It begins with the Seven Deadly Sins—pride, lust, envy, gluttony, greed, sloth, and wrath—comprising the human condition, their heavy freight giving rise to entire institutions.

They manifest through egregious or heinous acts by one person against another. Punishment may or may not attach under the guise of justice—if not societal justice, perhaps street justice—or better yet by a femme fatale who doles out comeuppance to the hapless dupe, then walks off with the money. This is fodder for noir crime writers. Our currency is shady characters, twisted outcomes, and dismal circumstances. Even cozy mysteries have dark aspects: somebody has endured loss at the hands of another.

These underlying moral elements are the stuff of crime writing. In crime thrillers: will the criminal be stopped before he kills (robs, rapes, defrauds, etc.) again? In police or legal procedurals: are the procedures effectively applied and sufficient to stop the bad guy, or should they be circumvented? In noir: the perpetrator knows what he’s about to do is wrong but does it anyway. In mystery: who did it and why—and there will be scars.
Along the way are good cops and rogue cops; clever but flawed private eyes pursuing clever perpetrators; good lawyers and shysters; red herrings, ambiguous circumstances, ambivalent characters, pained victims, heroes, dopes, and serendipitous dark clouds.

I grew up in part working at a family-run restaurant in a working-class area of Detroit. I delivered food to after-hours drinking and drug dens, called in local parlance, “blind pigs.” As a high school kid, I routinely cruised late night, hard-scrabble streets—not unlike Travis Bickle in Taxi Driver—my windshield a lens to life without boundaries, unshackled from the incrimination of daylight.

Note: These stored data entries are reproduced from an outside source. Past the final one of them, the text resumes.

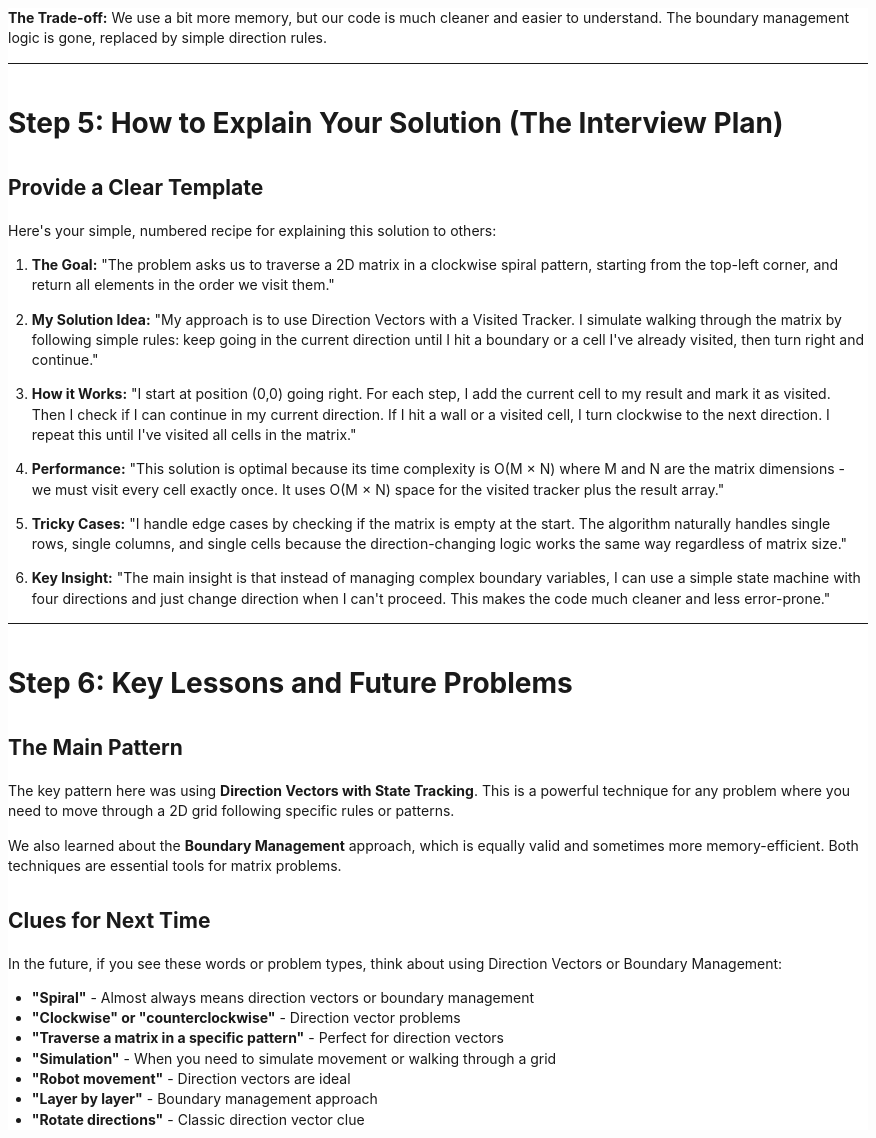 **The Trade-off:** We use a bit more memory, but our code is much cleaner and easier to understand. The boundary management logic is gone, replaced by simple direction rules.

---

# Step 5: How to Explain Your Solution (The Interview Plan)

## **Provide a Clear Template**

Here's your simple, numbered recipe for explaining this solution to others:

1. **The Goal:** "The problem asks us to traverse a 2D matrix in a clockwise spiral pattern, starting from the top-left corner, and return all elements in the order we visit them."

2. **My Solution Idea:** "My approach is to use Direction Vectors with a Visited Tracker. I simulate walking through the matrix by following simple rules: keep going in the current direction until I hit a boundary or a cell I've already visited, then turn right and continue."

3. **How it Works:** "I start at position (0,0) going right. For each step, I add the current cell to my result and mark it as visited. Then I check if I can continue in my current direction. If I hit a wall or a visited cell, I turn clockwise to the next direction. I repeat this until I've visited all cells in the matrix."

4. **Performance:** "This solution is optimal because its time complexity is O(M × N) where M and N are the matrix dimensions - we must visit every cell exactly once. It uses O(M × N) space for the visited tracker plus the result array."

5. **Tricky Cases:** "I handle edge cases by checking if the matrix is empty at the start. The algorithm naturally handles single rows, single columns, and single cells because the direction-changing logic works the same way regardless of matrix size."

6. **Key Insight:** "The main insight is that instead of managing complex boundary variables, I can use a simple state machine with four directions and just change direction when I can't proceed. This makes the code much cleaner and less error-prone."

---
# Step 6: Key Lessons and Future Problems

## **The Main Pattern**
The key pattern here was using **Direction Vectors with State Tracking**. This is a powerful technique for any problem where you need to move through a 2D grid following specific rules or patterns.

We also learned about the **Boundary Management** approach, which is equally valid and sometimes more memory-efficient. Both techniques are essential tools for matrix problems.

## **Clues for Next Time**
In the future, if you see these words or problem types, think about using Direction Vectors or Boundary Management:

- **"Spiral"** - Almost always means direction vectors or boundary management
- **"Clockwise" or "counterclockwise"** - Direction vector problems
- **"Traverse a matrix in a specific pattern"** - Perfect for direction vectors
- **"Simulation"** - When you need to simulate movement or walking through a grid
- **"Robot movement"** - Direction vectors are ideal
- **"Layer by layer"** - Boundary management approach
- **"Rotate directions"** - Classic direction vector clue
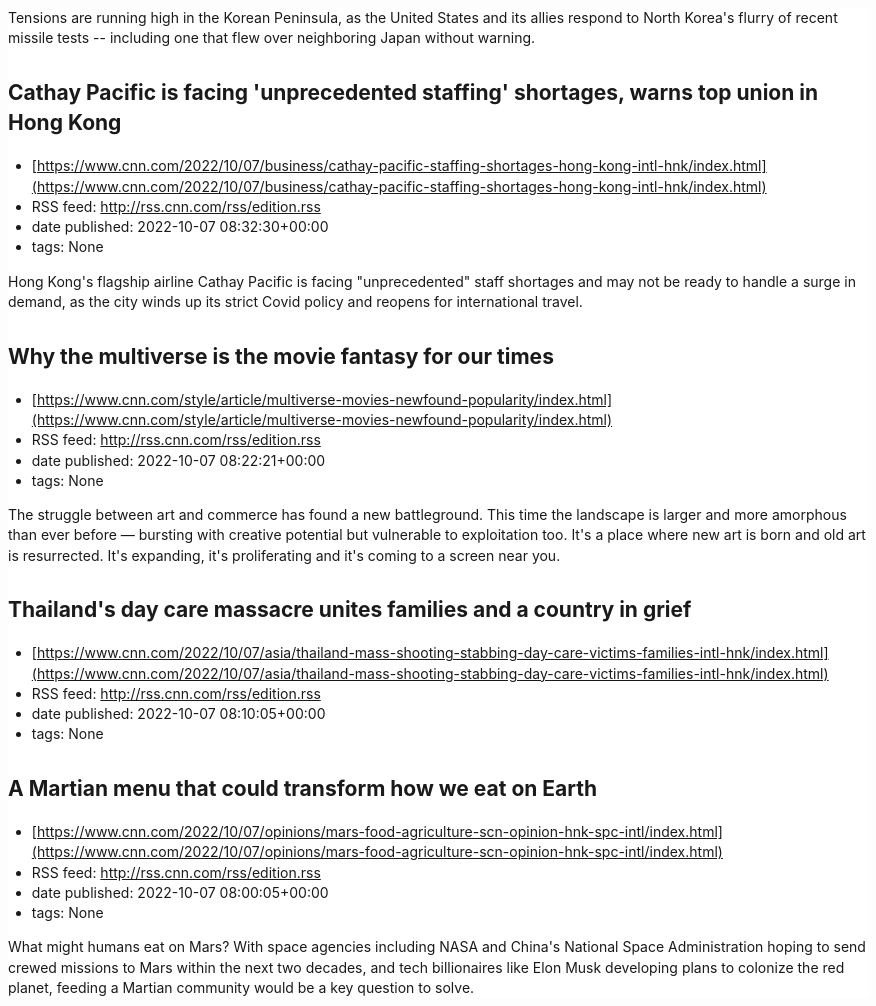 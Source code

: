 Tensions are running high in the Korean Peninsula, as the United States and its allies respond to North Korea's flurry of recent missile tests -- including one that flew over neighboring Japan without warning.

## Cathay Pacific is facing 'unprecedented staffing' shortages, warns top union in Hong Kong
 - [https://www.cnn.com/2022/10/07/business/cathay-pacific-staffing-shortages-hong-kong-intl-hnk/index.html](https://www.cnn.com/2022/10/07/business/cathay-pacific-staffing-shortages-hong-kong-intl-hnk/index.html)
 - RSS feed: http://rss.cnn.com/rss/edition.rss
 - date published: 2022-10-07 08:32:30+00:00
 - tags: None

Hong Kong's flagship airline Cathay Pacific is facing "unprecedented" staff shortages and may not be ready to handle a surge in demand, as the city winds up its strict Covid policy and reopens for international travel.

## Why the multiverse is the movie fantasy for our times
 - [https://www.cnn.com/style/article/multiverse-movies-newfound-popularity/index.html](https://www.cnn.com/style/article/multiverse-movies-newfound-popularity/index.html)
 - RSS feed: http://rss.cnn.com/rss/edition.rss
 - date published: 2022-10-07 08:22:21+00:00
 - tags: None

The struggle between art and commerce has found a new battleground. This time the landscape is larger and more amorphous than ever before — bursting with creative potential but vulnerable to exploitation too. It's a place where new art is born and old art is resurrected. It's expanding, it's proliferating and it's coming to a screen near you.

## Thailand's day care massacre unites families and a country in grief
 - [https://www.cnn.com/2022/10/07/asia/thailand-mass-shooting-stabbing-day-care-victims-families-intl-hnk/index.html](https://www.cnn.com/2022/10/07/asia/thailand-mass-shooting-stabbing-day-care-victims-families-intl-hnk/index.html)
 - RSS feed: http://rss.cnn.com/rss/edition.rss
 - date published: 2022-10-07 08:10:05+00:00
 - tags: None



## A Martian menu that could transform how we eat on Earth
 - [https://www.cnn.com/2022/10/07/opinions/mars-food-agriculture-scn-opinion-hnk-spc-intl/index.html](https://www.cnn.com/2022/10/07/opinions/mars-food-agriculture-scn-opinion-hnk-spc-intl/index.html)
 - RSS feed: http://rss.cnn.com/rss/edition.rss
 - date published: 2022-10-07 08:00:05+00:00
 - tags: None

What might humans eat on Mars? With space agencies including NASA and China's National Space Administration hoping to send crewed missions to Mars within the next two decades, and tech billionaires like Elon Musk developing plans to colonize the red planet, feeding a Martian community would be a key question to solve.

In addition to the general decrepitude, I witnessed muggings, knifings, robberies, prostitution, police brutality, and strange nocturnal juju. Also, our place was a few blocks from the Seventh Police Precinct, so detectives, uniforms, motorcycle cops, and the special unit Clean-Up Squad (think Mulholland Falls), were back-room regulars, relating life from the dregs with aplomb while embossing my brain with a world view unimaginable by my school pals. They found my stories incredulous. Not surprising, theirs were lives of lawns, gardens, and cul-de-sac neighborhoods in which the only felonies were hydrangeas instead of lilacs, or worse, crabgrass.

Crime writers plumb the depths of moral compromise, depravity, injustice, fate, temptation, and all things ancillary to the Seven Deadlies. For me, writing crime was as compelling as a moonless night, and would bear witness to all I saw and experienced as a teen-age boy, sixty-two years ago.